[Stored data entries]
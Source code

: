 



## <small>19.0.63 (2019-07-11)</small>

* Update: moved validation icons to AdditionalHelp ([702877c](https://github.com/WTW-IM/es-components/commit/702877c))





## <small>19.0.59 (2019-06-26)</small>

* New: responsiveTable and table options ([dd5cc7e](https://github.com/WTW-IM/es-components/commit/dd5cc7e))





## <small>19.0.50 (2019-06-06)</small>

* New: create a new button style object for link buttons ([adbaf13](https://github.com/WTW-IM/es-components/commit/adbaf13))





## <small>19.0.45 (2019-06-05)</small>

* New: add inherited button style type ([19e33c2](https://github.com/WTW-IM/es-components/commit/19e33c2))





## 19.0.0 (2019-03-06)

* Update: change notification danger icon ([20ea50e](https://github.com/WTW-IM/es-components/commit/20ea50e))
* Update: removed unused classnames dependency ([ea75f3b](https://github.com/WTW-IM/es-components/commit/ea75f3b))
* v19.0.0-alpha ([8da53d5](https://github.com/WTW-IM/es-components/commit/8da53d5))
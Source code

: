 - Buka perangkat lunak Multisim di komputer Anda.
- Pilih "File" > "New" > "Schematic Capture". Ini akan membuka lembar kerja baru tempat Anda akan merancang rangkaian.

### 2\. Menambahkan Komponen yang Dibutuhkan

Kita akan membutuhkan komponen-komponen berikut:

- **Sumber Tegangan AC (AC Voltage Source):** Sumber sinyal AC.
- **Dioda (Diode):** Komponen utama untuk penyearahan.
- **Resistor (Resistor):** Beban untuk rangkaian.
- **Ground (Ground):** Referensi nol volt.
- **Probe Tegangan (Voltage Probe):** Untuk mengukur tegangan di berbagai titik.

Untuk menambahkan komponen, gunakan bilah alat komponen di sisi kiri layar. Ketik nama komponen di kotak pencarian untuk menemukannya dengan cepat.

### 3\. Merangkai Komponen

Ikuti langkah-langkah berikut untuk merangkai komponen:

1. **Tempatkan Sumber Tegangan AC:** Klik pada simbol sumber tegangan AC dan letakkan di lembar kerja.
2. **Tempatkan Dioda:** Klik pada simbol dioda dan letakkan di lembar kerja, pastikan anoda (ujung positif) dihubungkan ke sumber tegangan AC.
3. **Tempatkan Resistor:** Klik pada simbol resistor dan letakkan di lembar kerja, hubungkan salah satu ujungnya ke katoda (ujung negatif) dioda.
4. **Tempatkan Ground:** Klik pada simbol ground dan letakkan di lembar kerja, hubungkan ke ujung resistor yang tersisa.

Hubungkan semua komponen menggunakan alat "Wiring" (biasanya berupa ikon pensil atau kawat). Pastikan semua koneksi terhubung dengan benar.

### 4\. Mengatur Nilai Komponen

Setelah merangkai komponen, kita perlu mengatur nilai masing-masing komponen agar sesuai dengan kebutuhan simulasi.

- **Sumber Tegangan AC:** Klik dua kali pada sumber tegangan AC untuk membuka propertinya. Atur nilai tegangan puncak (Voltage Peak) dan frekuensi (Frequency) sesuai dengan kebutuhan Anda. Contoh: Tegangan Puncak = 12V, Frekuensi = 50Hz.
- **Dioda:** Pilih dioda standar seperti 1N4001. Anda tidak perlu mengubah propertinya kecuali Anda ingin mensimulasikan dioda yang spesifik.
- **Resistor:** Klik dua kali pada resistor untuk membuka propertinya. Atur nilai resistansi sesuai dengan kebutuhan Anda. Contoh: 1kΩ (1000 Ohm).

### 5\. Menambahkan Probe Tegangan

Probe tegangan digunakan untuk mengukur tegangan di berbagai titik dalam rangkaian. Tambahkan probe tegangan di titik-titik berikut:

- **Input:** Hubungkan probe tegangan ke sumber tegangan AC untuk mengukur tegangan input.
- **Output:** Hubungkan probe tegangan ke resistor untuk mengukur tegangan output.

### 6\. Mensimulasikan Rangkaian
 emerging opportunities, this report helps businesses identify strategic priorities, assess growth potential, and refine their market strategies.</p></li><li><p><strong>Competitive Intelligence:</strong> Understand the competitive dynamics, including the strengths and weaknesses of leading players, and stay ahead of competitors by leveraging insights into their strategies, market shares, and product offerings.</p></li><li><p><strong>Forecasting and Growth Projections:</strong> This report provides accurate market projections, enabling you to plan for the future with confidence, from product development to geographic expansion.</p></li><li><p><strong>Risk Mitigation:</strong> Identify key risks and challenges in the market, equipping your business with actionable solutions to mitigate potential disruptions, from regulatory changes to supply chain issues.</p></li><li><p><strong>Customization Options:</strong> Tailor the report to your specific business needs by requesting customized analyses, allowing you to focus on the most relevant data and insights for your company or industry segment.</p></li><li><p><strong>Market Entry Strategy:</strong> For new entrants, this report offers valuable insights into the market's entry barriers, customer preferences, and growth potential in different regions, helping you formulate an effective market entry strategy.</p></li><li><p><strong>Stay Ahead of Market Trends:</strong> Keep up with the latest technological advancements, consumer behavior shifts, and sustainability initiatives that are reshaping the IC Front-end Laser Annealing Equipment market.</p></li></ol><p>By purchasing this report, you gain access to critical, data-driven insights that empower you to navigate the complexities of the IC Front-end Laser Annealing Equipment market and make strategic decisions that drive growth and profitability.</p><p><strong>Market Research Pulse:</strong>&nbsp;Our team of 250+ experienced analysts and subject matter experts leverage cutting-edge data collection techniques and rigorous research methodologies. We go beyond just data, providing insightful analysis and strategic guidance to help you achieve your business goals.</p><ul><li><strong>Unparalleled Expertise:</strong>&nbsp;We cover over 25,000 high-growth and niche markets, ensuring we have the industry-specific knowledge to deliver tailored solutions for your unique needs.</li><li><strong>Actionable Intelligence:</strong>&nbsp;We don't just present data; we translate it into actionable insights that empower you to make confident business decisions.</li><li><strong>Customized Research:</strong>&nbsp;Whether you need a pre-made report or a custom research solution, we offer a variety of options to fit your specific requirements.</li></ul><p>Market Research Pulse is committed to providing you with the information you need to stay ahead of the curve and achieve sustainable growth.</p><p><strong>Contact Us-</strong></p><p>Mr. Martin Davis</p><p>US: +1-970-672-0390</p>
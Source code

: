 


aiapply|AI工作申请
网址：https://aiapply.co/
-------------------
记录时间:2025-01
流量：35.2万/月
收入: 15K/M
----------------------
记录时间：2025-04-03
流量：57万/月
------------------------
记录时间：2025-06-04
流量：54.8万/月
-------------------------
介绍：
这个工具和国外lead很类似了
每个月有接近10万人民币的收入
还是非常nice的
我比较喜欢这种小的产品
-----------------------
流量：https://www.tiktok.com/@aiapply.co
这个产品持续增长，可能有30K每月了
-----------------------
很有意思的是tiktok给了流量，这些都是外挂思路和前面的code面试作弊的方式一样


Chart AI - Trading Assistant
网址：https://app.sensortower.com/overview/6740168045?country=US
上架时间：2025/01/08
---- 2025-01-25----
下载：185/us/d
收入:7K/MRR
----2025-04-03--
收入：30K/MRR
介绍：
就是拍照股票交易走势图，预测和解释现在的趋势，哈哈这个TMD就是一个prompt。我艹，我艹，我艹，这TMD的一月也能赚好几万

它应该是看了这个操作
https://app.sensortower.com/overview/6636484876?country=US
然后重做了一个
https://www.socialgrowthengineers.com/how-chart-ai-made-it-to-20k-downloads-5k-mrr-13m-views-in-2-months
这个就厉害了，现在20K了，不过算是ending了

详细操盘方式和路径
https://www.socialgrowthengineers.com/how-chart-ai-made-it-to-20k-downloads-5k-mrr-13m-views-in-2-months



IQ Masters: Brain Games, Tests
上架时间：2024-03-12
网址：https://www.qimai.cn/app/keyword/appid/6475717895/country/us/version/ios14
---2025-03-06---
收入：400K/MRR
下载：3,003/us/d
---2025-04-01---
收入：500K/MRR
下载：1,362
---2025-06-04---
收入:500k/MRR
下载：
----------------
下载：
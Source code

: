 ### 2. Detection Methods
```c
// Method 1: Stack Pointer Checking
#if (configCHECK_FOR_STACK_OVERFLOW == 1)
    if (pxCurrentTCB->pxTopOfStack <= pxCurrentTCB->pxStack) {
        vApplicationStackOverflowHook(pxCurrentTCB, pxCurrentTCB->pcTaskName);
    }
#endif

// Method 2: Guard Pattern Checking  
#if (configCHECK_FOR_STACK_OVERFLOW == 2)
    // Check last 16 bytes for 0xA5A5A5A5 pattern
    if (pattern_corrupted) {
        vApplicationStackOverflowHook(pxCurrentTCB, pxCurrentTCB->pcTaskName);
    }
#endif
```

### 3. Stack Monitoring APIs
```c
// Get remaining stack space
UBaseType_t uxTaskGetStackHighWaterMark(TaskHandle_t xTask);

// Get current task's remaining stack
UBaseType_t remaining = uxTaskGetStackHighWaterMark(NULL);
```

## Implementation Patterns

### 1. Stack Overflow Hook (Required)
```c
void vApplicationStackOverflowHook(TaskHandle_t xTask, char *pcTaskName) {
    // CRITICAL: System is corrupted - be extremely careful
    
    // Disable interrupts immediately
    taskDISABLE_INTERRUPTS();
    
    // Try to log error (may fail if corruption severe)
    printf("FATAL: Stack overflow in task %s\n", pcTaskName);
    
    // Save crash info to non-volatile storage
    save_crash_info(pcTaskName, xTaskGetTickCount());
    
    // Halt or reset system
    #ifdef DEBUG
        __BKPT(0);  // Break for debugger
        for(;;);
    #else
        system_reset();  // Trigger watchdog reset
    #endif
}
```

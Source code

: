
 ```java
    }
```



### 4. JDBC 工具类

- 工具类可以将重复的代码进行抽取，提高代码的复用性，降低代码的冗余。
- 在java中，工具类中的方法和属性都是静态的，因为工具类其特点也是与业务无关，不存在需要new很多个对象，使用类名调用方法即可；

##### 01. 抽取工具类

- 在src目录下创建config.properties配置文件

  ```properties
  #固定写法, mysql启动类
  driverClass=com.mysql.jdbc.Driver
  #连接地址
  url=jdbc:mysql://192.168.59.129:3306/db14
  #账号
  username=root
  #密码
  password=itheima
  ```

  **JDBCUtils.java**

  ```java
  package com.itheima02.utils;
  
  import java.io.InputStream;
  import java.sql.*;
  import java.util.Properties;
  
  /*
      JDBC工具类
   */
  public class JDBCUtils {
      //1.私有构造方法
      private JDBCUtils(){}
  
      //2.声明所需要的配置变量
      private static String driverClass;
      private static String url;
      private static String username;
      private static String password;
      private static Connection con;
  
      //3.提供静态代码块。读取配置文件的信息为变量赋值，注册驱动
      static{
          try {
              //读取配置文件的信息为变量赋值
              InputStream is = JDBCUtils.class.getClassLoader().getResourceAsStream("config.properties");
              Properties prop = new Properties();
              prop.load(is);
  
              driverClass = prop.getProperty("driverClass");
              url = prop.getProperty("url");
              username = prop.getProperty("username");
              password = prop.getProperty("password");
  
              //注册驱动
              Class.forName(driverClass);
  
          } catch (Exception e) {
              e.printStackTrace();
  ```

● **Exercise**
From the first line of the records above to the line that contains "Update: removed unused", quote each line exactly.

● **Your response**
Source code

: 



## <small>19.0.63 (2019-07-11)</small>

* Update: moved validation icons to AdditionalHelp ([702877c](https://github.com/WTW-IM/es-components/commit/702877c))





## <small>19.0.59 (2019-06-26)</small>

* New: responsiveTable and table options ([dd5cc7e](https://github.com/WTW-IM/es-components/commit/dd5cc7e))





## <small>19.0.50 (2019-06-06)</small>

* New: create a new button style object for link buttons ([adbaf13](https://github.com/WTW-IM/es-components/commit/adbaf13))





## <small>19.0.45 (2019-06-05)</small>

* New: add inherited button style type ([19e33c2](https://github.com/WTW-IM/es-components/commit/19e33c2))





## 19.0.0 (2019-03-06)

* Update: change notification danger icon ([20ea50e](https://github.com/WTW-IM/es-components/commit/20ea50e))
* Update: removed unused classnames dependency ([ea75f3b](https://github.com/WTW-IM/es-components/commit/ea75f3b))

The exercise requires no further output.